And as we reach our middle-ageless years, the fact is we have a bit more time to cultivate and nurture these bonds we have with special others. Quindlen says “friends are an essential part of our lives – the phone calls, the emails, the coffee, the lunch, the glass of wine … that feeling that there’s someone not obliged by bonds of blood or marriage to support, advise, and love you. … Today we have the time.” (p. 34) In contrast with the lives we lived in our “making it” past – meeting deadlines (although some of us still have them!), dashing off to meetings, frantically searching for papers and memos that must be found; kids to raise, planes to meet, conference calls to answer, job interviews, people to hire and fire, and so it went.
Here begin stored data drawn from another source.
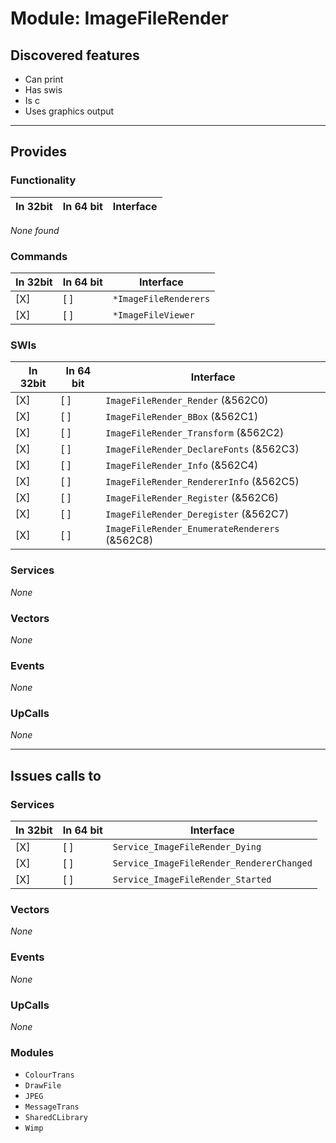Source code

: # Module: ImageFileRender

## Discovered features


* Can print
* Has swis
* Is c
* Uses graphics output

---

## Provides

### Functionality

| In 32bit | In 64 bit | Interface |
|----------|-----------|-----------|

*None found*

### Commands


| In 32bit | In 64 bit | Interface |
|----------|-----------|-----------|
| [X]      | [ ]       | `*ImageFileRenderers` |
| [X]      | [ ]       | `*ImageFileViewer` |


### SWIs


| In 32bit | In 64 bit | Interface |
|----------|-----------|-----------|
| [X]      | [ ]       | `ImageFileRender_Render` (&562C0) |
| [X]      | [ ]       | `ImageFileRender_BBox` (&562C1) |
| [X]      | [ ]       | `ImageFileRender_Transform` (&562C2) |
| [X]      | [ ]       | `ImageFileRender_DeclareFonts` (&562C3) |
| [X]      | [ ]       | `ImageFileRender_Info` (&562C4) |
| [X]      | [ ]       | `ImageFileRender_RendererInfo` (&562C5) |
| [X]      | [ ]       | `ImageFileRender_Register` (&562C6) |
| [X]      | [ ]       | `ImageFileRender_Deregister` (&562C7) |
| [X]      | [ ]       | `ImageFileRender_EnumerateRenderers` (&562C8) |


### Services


*None*


### Vectors


*None*


### Events


*None*


### UpCalls


*None*


---

## Issues calls to

### Services


| In 32bit | In 64 bit | Interface |
|----------|-----------|-----------|
| [X]      | [ ]       | `Service_ImageFileRender_Dying` |
| [X]      | [ ]       | `Service_ImageFileRender_RendererChanged` |
| [X]      | [ ]       | `Service_ImageFileRender_Started` |


### Vectors


*None*


### Events


*None*


### UpCalls


*None*


### Modules


* `ColourTrans`
* `DrawFile`
* `JPEG`
* `MessageTrans`
* `SharedCLibrary`
* `Wimp`


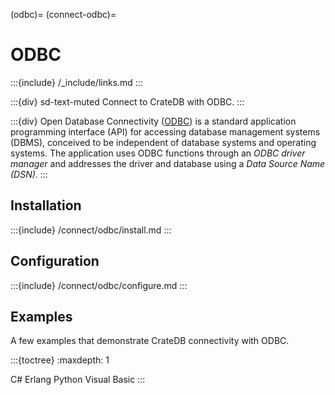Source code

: (odbc)=
(connect-odbc)=

# ODBC

:::{include} /_include/links.md
:::

:::{div} sd-text-muted
Connect to CrateDB with ODBC.
:::

:::{div}
Open Database Connectivity ([ODBC][ODBC definition]) is a standard application programming
interface (API) for accessing database management systems (DBMS),
conceived to be independent of database systems and operating systems.
The application uses ODBC functions through an _ODBC driver manager_ and
addresses the driver and database using a _Data Source Name (DSN)_.
:::

## Installation

:::{include} /connect/odbc/install.md
:::

## Configuration

:::{include} /connect/odbc/configure.md
:::

## Examples

A few examples that demonstrate CrateDB connectivity with ODBC.

:::{toctree}
:maxdepth: 1

C# <csharp>
Erlang <erlang>
Python <python>
Visual Basic <visualbasic>
:::


[ODBC definition]: https://en.wikipedia.org/wiki/Open_Database_Connectivity
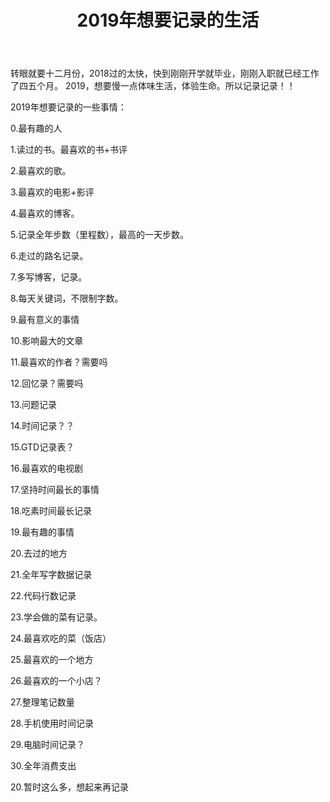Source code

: ﻿---
layout: post
title: 2019年想要记录的生活
category: 生活
description: 2019的生活计划
---
   转眼就要十二月份，2018过的太快，快到刚刚开学就毕业，刚刚入职就已经工作了四五个月。
   2019，想要慢一点体味生活，体验生命。所以记录记录！！

   2019年想要记录的一些事情：
   
   0.最有趣的人
   
   1.读过的书。最喜欢的书+书评
   
   2.最喜欢的歌。
   
   3.最喜欢的电影+影评
   
   4.最喜欢的博客。
   
   5.记录全年步数（里程数），最高的一天步数。
   
   6.走过的路名记录。
   
   7.多写博客，记录。
   
   8.每天关键词，不限制字数。
   
   9.最有意义的事情
   
   10.影响最大的文章
   
   11.最喜欢的作者？需要吗
   
   12.回忆录？需要吗
   
   13.问题记录
   
   14.时间记录？？
   
   15.GTD记录表？
   
   16.最喜欢的电视剧
   
   17.坚持时间最长的事情
   
   18.吃素时间最长记录
   
   19.最有趣的事情
   
   20.去过的地方
   
   21.全年写字数据记录
   
   22.代码行数记录
   
   23.学会做的菜有记录。
   
   24.最喜欢吃的菜（饭店）
   
   25.最喜欢的一个地方
   
   26.最喜欢的一个小店？
   
   27.整理笔记数量
   
   28.手机使用时间记录
   
   29.电脑时间记录？
   
   30.全年消费支出
   
   20.暂时这么多，想起来再记录
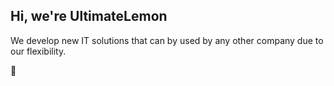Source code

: ## Hi, we're UltimateLemon

We develop new IT solutions that can by used by any other company due to our flexibility.

👋
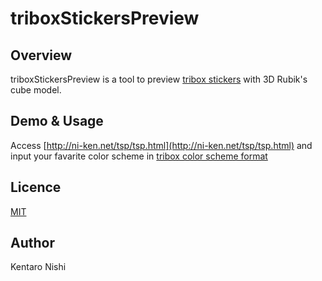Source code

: # triboxStickersPreview

## Overview
triboxStickersPreview is a tool to preview [tribox stickers](http://store.tribox.com/user_data/sticker.php) with 3D Rubik's cube model.

## Demo & Usage
Access [http://ni-ken.net/tsp/tsp.html](http://ni-ken.net/tsp/tsp.html) and input your favarite color scheme in [tribox color scheme format](http://store.tribox.com/user_data/color-scheme.php)

## Licence

[MIT](https://github.com/nikken7101/triboxStickersPreview/blob/master/LICENSE)

## Author

Kentaro Nishi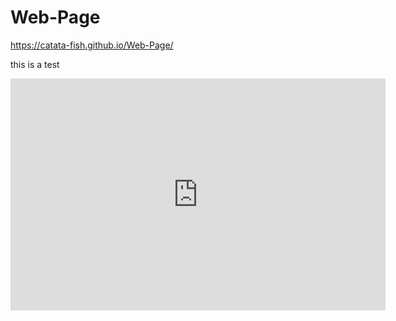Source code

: # Web-Page

https://catata-fish.github.io/Web-Page/

this is a test


<iframe width="600" height="371" seamless frameborder="0" scrolling="no" src="https://docs.google.com/spreadsheets/d/18VaywQvyEQfto2B3i2l1zTTgZ3iRxKmsldjex9-6_mU/pubchart?oid=1853833875&amp;format=interactive"></iframe>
Near the beginning of the book, Quindlen reminds us of the line that Carly Simon sang that went, “These are the good old days.” Quindlen says “lots of candles, plenty of cake. I wouldn’t be twenty-five again on a bet, or even forty. And when I say this to a group of [friends] at lunch, everyone around the table nods. Many of us find ourselves exhilarated, galvanized, at the very least older and wiser. (p. xii) And finally she says:

There comes that moment when we finally know what matters and, perhaps more important, what doesn’t, when we see that all the life lessons came not from what we had but from who we loved, and from the failures perhaps more than the successes. (p. 4)
Life. As this author reminds us and as I second, we just get better at it as the years go by. To be continued …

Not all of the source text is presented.